The Common Core Instructional Shifts in writing have been in place for years now, and now that I am teaching high school again, 9th grade, I am starting to see the results of the “shift” in writing come up to my grade.
The kind of paper I’m often getting at the beginning of the year tends to go something like this:
I have to have a grabber, so I’ll ask a lame question. What do you think? Now I make a claim – not one I necessarily believe, but the one supported by the three essays I was asked to read. Now I’ll tell you my three reasons why you should believe my claim; these reasons came from the three texts I had to read about this topic.
I give you my first reason. I quote some “text-evidence” from one of the essays. I spend a few sentences explaining why this evidence supports my claim. Explain. Explain. Explain. Done.
Repeat paragraph 1 with a second piece of text-evidence.
Contrarily, I present a counter-argument, and some “text evidence” from a source that either agrees with or helps me refute this counter-argument. I then refute this counter-argument by explaining why it’s wrong. Explain. Explain. Explain.
I end with a conclusion that attempts to tie all my textual evidence together and end my essay with something interesting, even though I may not be at all interested in the prompt.
If this is the kind of writing the standards – and more importantly the standardized tests – are looking for, then many teachers are are succeeding. Most of my students know how to write this way. In fact, they have been writing this way since about fourth grade, because once you have the formula down, there is little room growth. I have students who can jot down one of these essays in 20 minutes, without ever really engaging in the topic. They write robotically, churning out five chunks of text with factory-like precision and efficiency. Which is appropriate, because these essays are often scored, at least in part, by computer algorithms – robotic scoring.
The kind of instruction called for by the Common Core shifts, and the accompanying standardized tests, leads to an impersonal, dull style of writing that is, quite frankly, excruciating to read and grade. Even worse, it leads to a monolithic, one-size fits all approach to writing. Not only is this type of writing taught in a formulaic fashion – it is the only type of writing students are allowed to write.

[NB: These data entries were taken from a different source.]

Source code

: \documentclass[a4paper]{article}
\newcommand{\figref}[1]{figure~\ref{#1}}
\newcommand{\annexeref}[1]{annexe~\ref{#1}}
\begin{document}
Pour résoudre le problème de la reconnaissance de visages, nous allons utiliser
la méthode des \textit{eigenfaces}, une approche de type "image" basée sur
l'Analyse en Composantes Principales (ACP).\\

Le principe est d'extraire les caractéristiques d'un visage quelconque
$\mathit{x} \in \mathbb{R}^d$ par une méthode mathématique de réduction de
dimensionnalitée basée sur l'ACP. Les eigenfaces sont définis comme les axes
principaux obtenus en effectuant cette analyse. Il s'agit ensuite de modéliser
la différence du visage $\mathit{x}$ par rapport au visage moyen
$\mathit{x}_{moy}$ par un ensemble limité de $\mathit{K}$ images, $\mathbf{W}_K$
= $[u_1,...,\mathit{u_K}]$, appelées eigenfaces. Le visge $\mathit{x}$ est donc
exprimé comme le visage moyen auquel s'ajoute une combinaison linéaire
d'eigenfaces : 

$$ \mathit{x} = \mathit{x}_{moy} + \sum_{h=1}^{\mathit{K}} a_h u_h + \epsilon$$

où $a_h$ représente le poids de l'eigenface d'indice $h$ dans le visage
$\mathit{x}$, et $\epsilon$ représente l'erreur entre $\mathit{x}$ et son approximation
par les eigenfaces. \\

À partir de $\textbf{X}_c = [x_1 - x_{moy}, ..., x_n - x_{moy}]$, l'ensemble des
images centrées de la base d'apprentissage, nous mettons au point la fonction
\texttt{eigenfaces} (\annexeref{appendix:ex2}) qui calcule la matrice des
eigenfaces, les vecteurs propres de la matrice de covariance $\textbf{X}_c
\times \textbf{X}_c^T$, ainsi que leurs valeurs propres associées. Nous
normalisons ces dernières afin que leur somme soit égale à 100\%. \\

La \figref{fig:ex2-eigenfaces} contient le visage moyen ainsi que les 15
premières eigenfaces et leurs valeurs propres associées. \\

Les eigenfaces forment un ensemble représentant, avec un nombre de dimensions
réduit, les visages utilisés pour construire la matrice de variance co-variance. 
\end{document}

Nearly every essay fits within a proscribed set of variables. They can take side A or side B of the argument given by the prompt – and they usually go with the side that is most supported by the texts they read. Their details should come mainly from the texts they read, so all students use virtually the same “text-evidence.” According to the rubric, they need to have arguments and a counter arguments. So students usually do two arguments and one counter argument. Add an introduction and a conclusion and you have very tidy five paragraph essay, back from the grave!

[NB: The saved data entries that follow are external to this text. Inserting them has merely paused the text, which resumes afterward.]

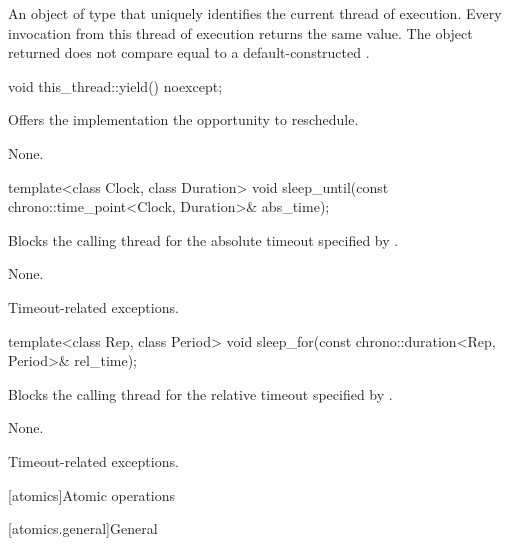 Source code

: \begin{itemdescr}
\pnum
\returns
An object of type 
that uniquely identifies the current thread of execution.
Every invocation from this thread of execution returns the same value.
The object returned does not compare equal to
a default-constructed .
\end{itemdescr}

%
\begin{itemdecl}
void this_thread::yield() noexcept;
\end{itemdecl}

\begin{itemdescr}
\pnum
\effects
Offers the implementation the opportunity to reschedule.

\pnum
\sync
None.
\end{itemdescr}

%
\begin{itemdecl}
template<class Clock, class Duration>
  void sleep_until(const chrono::time_point<Clock, Duration>& abs_time);
\end{itemdecl}

\begin{itemdescr}
\pnum
{}%
\effects
Blocks the calling thread for the absolute timeout specified
by .

\pnum
\sync
None.

\pnum
\throws
Timeout-related exceptions.
\end{itemdescr}

%
\begin{itemdecl}
template<class Rep, class Period>
  void sleep_for(const chrono::duration<Rep, Period>& rel_time);
\end{itemdecl}

\begin{itemdescr}
\pnum
{}%
\effects
Blocks the calling thread for the relative timeout specified
by .

\pnum
\sync
None.

\pnum
\throws
Timeout-related exceptions.
\end{itemdescr}

[atomics]{Atomic operations}

[atomics.general]{General}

The justification for this kind of writing is that it is more rigorous. By more rigorous, I suppose they mean more “academic” but suspect they really mean “duller.” Common Core architect and College Board president David Coleman said that students should be “Writing like investigative reporters.”

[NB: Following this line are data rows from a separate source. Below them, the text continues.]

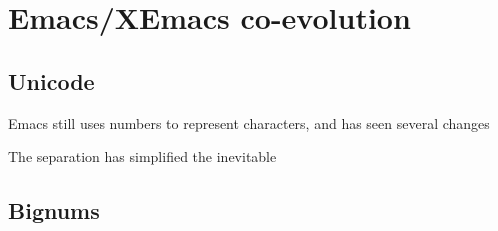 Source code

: \documentclass[format=acmsmall, review=false, screen=true]{acmart}
\begin{document}



\section{Emacs/XEmacs co-evolution}

\subsection{Unicode}

Emacs still uses numbers to represent characters, and has seen several changes

The separation has simplified the inevitable 

\subsection{Bignums}











\end{document}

Aside from our current cultural conflicts about journalists and investigative reporting, is it actually the Common Core’s goal to make all writing journalism? Is the implication that you should be completely unbiased and have no opinion? Coleman has famously derided opinions as things nobody cares about. Is the implication that you are not allowed to have a point of view? More importantly, the implication is that you write from “sources” the way a reporter does. But there is a crucial distinction to be made: reporters talk to real people; reporters visit the scene of the crime or natural disaster; reporters describe what they see. Reporters write about the real world, not necessarily about the real world once removed. Reporters may be assigned topics, but they nearly always go in search of their own sources. Students are seldom if ever asked to search for, find, and evaluate their own sources for reliability. They are handed three texts and told to read them and then write something about them to a prompt. The task does replicate any journalism I have seen, but instead parodies it.
Perhaps by “writing to text” the Common Core and Coleman means we should write more like research papers. Well, most research papers are in a very specific area of academic study, have topics chosen by the author, and have specific requirements for what must be cited. The kind evidence needed for a research paper varies from academic subject to academic subject, and even the driest paper works best when there is passion for the subject behind it. The kind of “writing to text” for purposes of the Common Core are – once again – a pale shadow of the real thing.
So what are we teaching them? It isn’t journalism, and it isn’t a real research paper. We are teaching them how to write something that doesn’t exist in the real world, using writing strategies that are not used in the real world. I am not in favor of a completely utilitarian approach to education or writing, but if real world application is what the common core people were looking for here, they have missed their learning target.
You might say, “Well, at least they learned to use formal voice,” but even in this area, the whole approach fails. On most of the writing tests, the style is what I call “semi-formal” – students can use personal examples and the personal “I.”
The system is promoting a monolithic form of writing that is dull, not rigorous, and has little utility in the real world. Even worse, it disengages student writers, making them hate the act of writing itself – even the ones who do it well – if there can be such a thing.
Instead of teaching one, monolithic way of writing, we should strive to create flexible writers – writers who can write in multiple modes, multiple voices, and multiple styles. Flexible writers are flexible readers, too.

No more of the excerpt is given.